Thousands protest in Rochester while police repression escalates
Nine activists were arrested Sept. 2, and Free the People ROC called for a mass protest that evening, for the next two days of Sept. 4 and Sept. 5, and beyond. Hundreds of protesters came and gathered peacefully to sing, “Whose side are you on, my people, whose side are you on?” and to chant, “It is our duty to fight for our freedom. It is our duty to win. We must love and support each other. We have nothing to lose but our chains.”
On the night of Sept. 4, after several hours of peaceful protest, when the crowd was crossing the Broad St. bridge into downtown, the police issued an order to disperse and immediately and without provocation began to fire pepper bullets into the crowd, shooting not at the ground but at protester’s heads, injuring several. The people were trapped on the bridge and many were hit by police munitions.
Stephanie Kenific, of the Party for Socialism and Liberation, told Liberation News: “I was in Rochester marching peacefully for racial justice. Police ordered us to disperse and immediately gassed us. We had no opportunity to get out of the way. We were all caught in a wave of pepper spray, and my friend was hit directly with a pepper bullet..” Later in the evening leaders issued a call to leave the streets and get to safety when two protesters were injured by vehicles and armed white supremacists were seen prowling on the streets and recorded pepper spraying protesters from car windows.
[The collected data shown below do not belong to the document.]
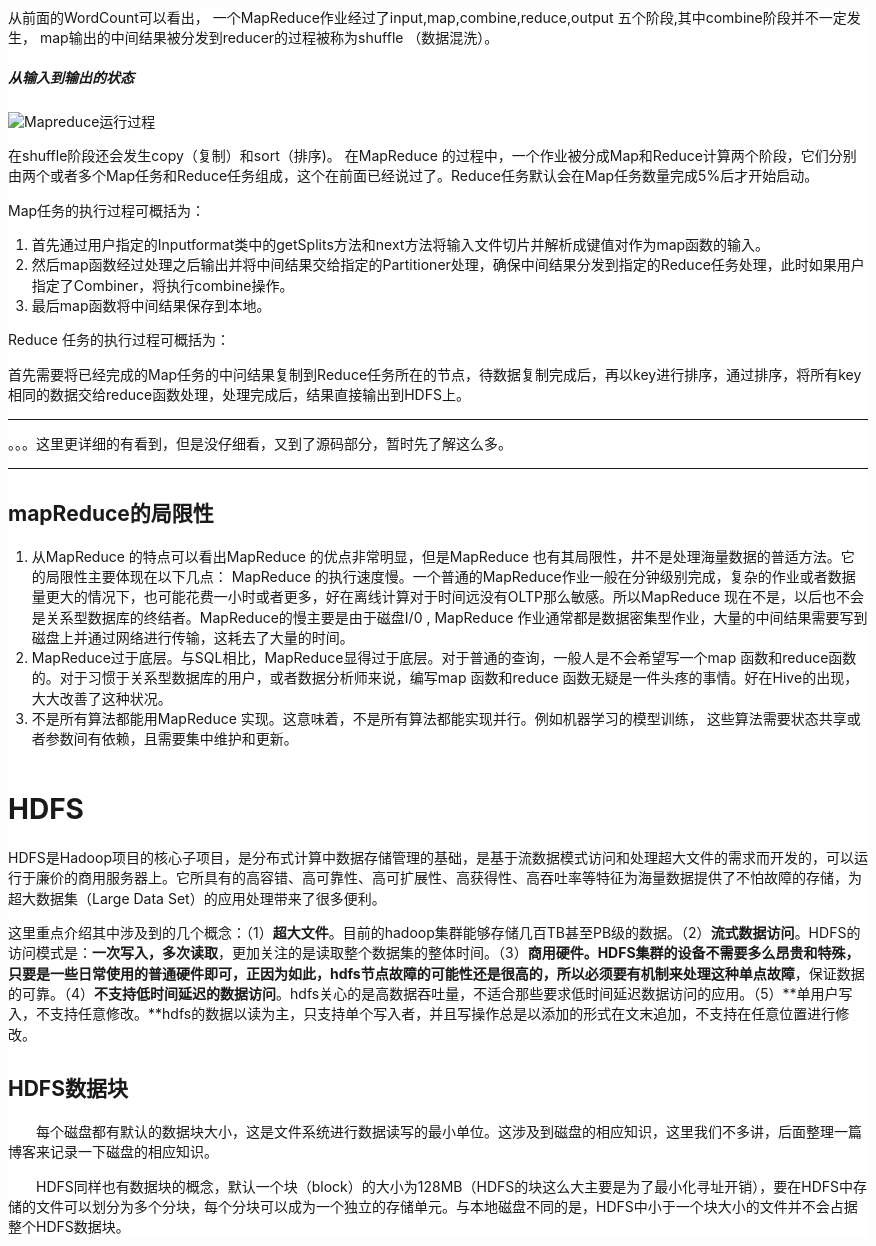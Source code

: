 从前面的WordCount可以看出， 一个MapReduce作业经过了input,map,combine,reduce,output 五个阶段,其中combine阶段并不一定发生， map输出的中间结果被分发到reducer的过程被称为shuffle （数据混洗）。

##### 从输入到输出的状态

![Mapreduce运行过程](/blogImg/Mapreduce运行过程.png)

在shuffle阶段还会发生copy（复制）和sort（排序)。
在MapReduce 的过程中，一个作业被分成Map和Reduce计算两个阶段，它们分别由两个或者多个Map任务和Reduce任务组成，这个在前面已经说过了。Reduce任务默认会在Map任务数量完成5%后才开始启动。

Map任务的执行过程可概括为：

1. 首先通过用户指定的Inputformat类中的getSplits方法和next方法将输入文件切片并解析成键值对作为map函数的输入。
2. 然后map函数经过处理之后输出并将中间结果交给指定的Partitioner处理，确保中间结果分发到指定的Reduce任务处理，此时如果用户指定了Combiner，将执行combine操作。
3. 最后map函数将中间结果保存到本地。

Reduce 任务的执行过程可概括为：

首先需要将已经完成的Map任务的中问结果复制到Reduce任务所在的节点，待数据复制完成后，再以key进行排序，通过排序，将所有key相同的数据交给reduce函数处理，处理完成后，结果直接输出到HDFS上。

------

。。。这里更详细的有看到，但是没仔细看，又到了源码部分，暂时先了解这么多。

------

## mapReduce的局限性

1. 从MapReduce 的特点可以看出MapReduce 的优点非常明显，但是MapReduce 也有其局限性，井不是处理海量数据的普适方法。它的局限性主要体现在以下几点：
	MapReduce 的执行速度慢。一个普通的MapReduce作业一般在分钟级别完成，复杂的作业或者数据量更大的情况下，也可能花费一小时或者更多，好在离线计算对于时间远没有OLTP那么敏感。所以MapReduce 现在不是，以后也不会是关系型数据库的终结者。MapReduce的慢主要是由于磁盘I/0 , MapReduce 作业通常都是数据密集型作业，大量的中间结果需要写到磁盘上并通过网络进行传输，这耗去了大量的时间。
2. MapReduce过于底层。与SQL相比，MapReduce显得过于底层。对于普通的查询，一般人是不会希望写一个map 函数和reduce函数的。对于习惯于关系型数据库的用户，或者数据分析师来说，编写map 函数和reduce 函数无疑是一件头疼的事情。好在Hive的出现，大大改善了这种状况。
3. 不是所有算法都能用MapReduce 实现。这意味着，不是所有算法都能实现并行。例如机器学习的模型训练， 这些算法需要状态共享或者参数间有依赖，且需要集中维护和更新。

# HDFS

HDFS是Hadoop项目的核心子项目，是分布式计算中数据存储管理的基础，是基于流数据模式访问和处理超大文件的需求而开发的，可以运行于廉价的商用服务器上。它所具有的高容错、高可靠性、高可扩展性、高获得性、高吞吐率等特征为海量数据提供了不怕故障的存储，为超大数据集（Large Data Set）的应用处理带来了很多便利。

这里重点介绍其中涉及到的几个概念：（1）**超大文件**。目前的hadoop集群能够存储几百TB甚至PB级的数据。（2）**流式数据访问**。HDFS的访问模式是：**一次写入，多次读取**，更加关注的是读取整个数据集的整体时间。（3）**商用硬件。**HDFS集群的设备不需要多么昂贵和特殊，只要是一些日常使用的普通硬件即可，正因为如此，hdfs节点故障的可能性还是很高的，所以**必须要有机制来处理这种单点故障**，保证数据的可靠。（4）**不支持低时间延迟的数据访问**。hdfs关心的是高数据吞吐量，不适合那些要求低时间延迟数据访问的应用。（5）**单用户写入，不支持任意修改。**hdfs的数据以读为主，只支持单个写入者，并且写操作总是以添加的形式在文末追加，不支持在任意位置进行修改。

## HDFS数据块

  每个磁盘都有默认的数据块大小，这是文件系统进行数据读写的最小单位。这涉及到磁盘的相应知识，这里我们不多讲，后面整理一篇博客来记录一下磁盘的相应知识。

  HDFS同样也有数据块的概念，默认一个块（block）的大小为128MB（HDFS的块这么大主要是为了最小化寻址开销），要在HDFS中存储的文件可以划分为多个分块，每个分块可以成为一个独立的存储单元。与本地磁盘不同的是，HDFS中小于一个块大小的文件并不会占据整个HDFS数据块。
On the night of Sept 5, thousands of people poured into the streets again to demand the seven officers responsible for Daniel Prude’s murder be fired and prosecuted. The people demanded the state be held responsible for the cover-up and the unlawful repression of righteous protest, calling for the resignation of the mayor and the police chief. The people demand the defunding of the RPD and the reallocation of resources to mental health services, affordable housing, good jobs, and healthcare.
Protesters, many of whom had been attacked with pepper balls and teargas the night before, were unwavering in their support of one another. Chanting “Who keeps us safe? We keep us safe,” lines of demonstrators with umbrellas protected protesters from police munitions, bike brigades blocked oncoming traffic, and medics treated injured demonstrators.
Injured and traumatized from days of police assaults, the stunning community of activists nonetheless returned to the streets. In a rousing speech before the march stepped off, Rochester public defender and singer Daniel Ponder exclaimed: “Ain’t it shit that you’re paying to be pepper sprayed? Ain’t it shit that you’re paying to be hit with rubber bullets? Ain’t it shit that you’re paying for your own oppression?”
A little after 10:00 PM on Sept. 5 police again attacked peaceful protesters with munitions, LRAD (sonic weapons), and dogs. Protesters again sprung into action to protect one another. Later in the evening, a group of organizers took sanctuary from the RPD assaults in Spiritus Christi Church. Police surrounded the church, trapping the protesters inside, and fired chemical munitions at the church. Police also destroyed water and other provisions left on the church doorstep. Journalists were attacked. And once again, the people had each other’s backs.